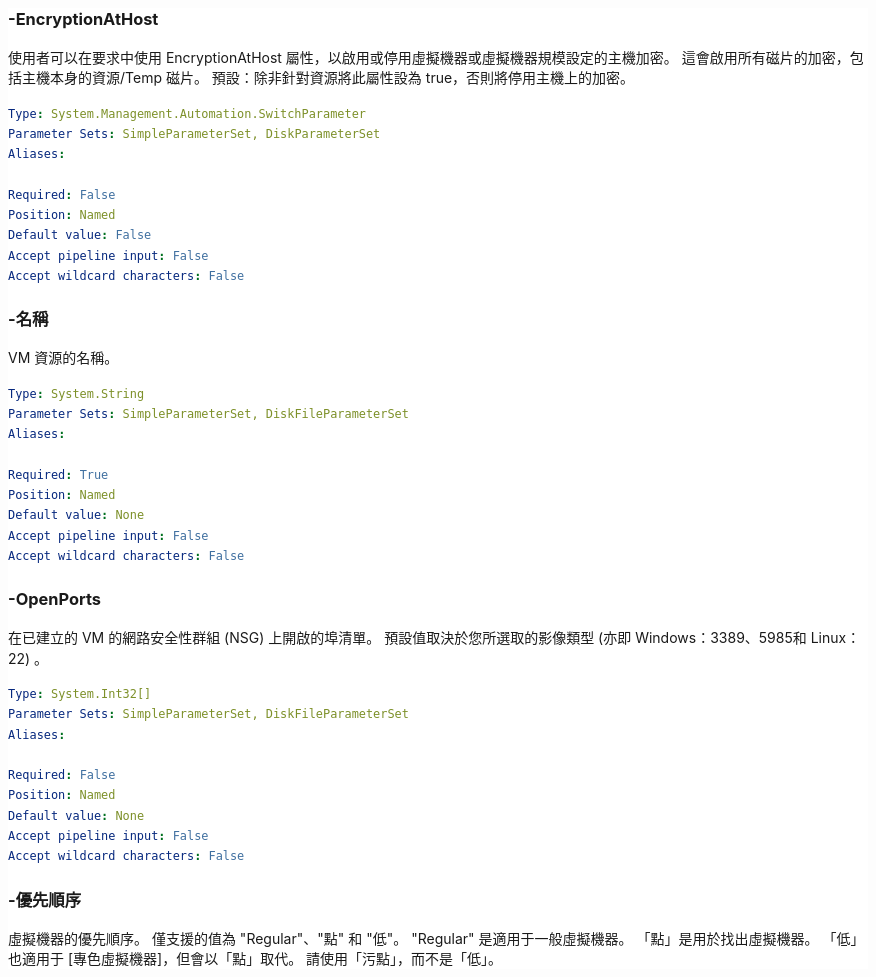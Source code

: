 ### -EncryptionAtHost
使用者可以在要求中使用 EncryptionAtHost 屬性，以啟用或停用虛擬機器或虛擬機器規模設定的主機加密。 這會啟用所有磁片的加密，包括主機本身的資源/Temp 磁片。 預設：除非針對資源將此屬性設為 true，否則將停用主機上的加密。

```yaml
Type: System.Management.Automation.SwitchParameter
Parameter Sets: SimpleParameterSet, DiskParameterSet
Aliases: 

Required: False
Position: Named
Default value: False
Accept pipeline input: False
Accept wildcard characters: False
```


### -名稱
VM 資源的名稱。

```yaml
Type: System.String
Parameter Sets: SimpleParameterSet, DiskFileParameterSet
Aliases:

Required: True
Position: Named
Default value: None
Accept pipeline input: False
Accept wildcard characters: False
```

### -OpenPorts
在已建立的 VM 的網路安全性群組 (NSG) 上開啟的埠清單。  預設值取決於您所選取的影像類型 (亦即 Windows：3389、5985和 Linux： 22) 。

```yaml
Type: System.Int32[]
Parameter Sets: SimpleParameterSet, DiskFileParameterSet
Aliases:

Required: False
Position: Named
Default value: None
Accept pipeline input: False
Accept wildcard characters: False
```

### -優先順序
虛擬機器的優先順序。  僅支援的值為 "Regular"、"點" 和 "低"。
"Regular" 是適用于一般虛擬機器。
「點」是用於找出虛擬機器。
「低」也適用于 [專色虛擬機器]，但會以「點」取代。 請使用「污點」，而不是「低」。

┄┄┄┄┄┄┄┄┄┄┄┄┄┄┄┄┄┄┄┄

**Your goal:**
Every line above in which the word "EncryptionAtHost" is present must be copied into the answer.

**Output of the exercise:**
: ### -EncryptionAtHost
使用者可以在要求中使用 EncryptionAtHost 屬性，以啟用或停用虛擬機器或虛擬機器規模設定的主機加密。 這會啟用所有磁片的加密，包括主機本身的資源/Temp 磁片。 預設：除非針對資源將此屬性設為 true，否則將停用主機上的加密。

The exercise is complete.